* YOUR ASSIGNMENT: Give an exact copy of every entry.

(Items from a dataset)
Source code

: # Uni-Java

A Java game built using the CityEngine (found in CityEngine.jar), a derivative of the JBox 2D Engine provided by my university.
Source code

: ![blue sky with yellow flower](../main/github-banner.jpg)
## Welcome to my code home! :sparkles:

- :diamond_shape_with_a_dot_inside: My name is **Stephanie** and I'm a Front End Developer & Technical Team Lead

* YOUR RESPONSE:
Source code

: # Uni-Java

A Java game built using the CityEngine (found in CityEngine.jar), a derivative of the JBox 2D Engine provided by my university.
Source code

: ![blue sky with yellow flower](../main/github-banner.jpg)
## Welcome to my code home! :sparkles:

- :diamond_shape_with_a_dot_inside: My name is **Stephanie** and I'm a Front End Developer & Technical Team Lead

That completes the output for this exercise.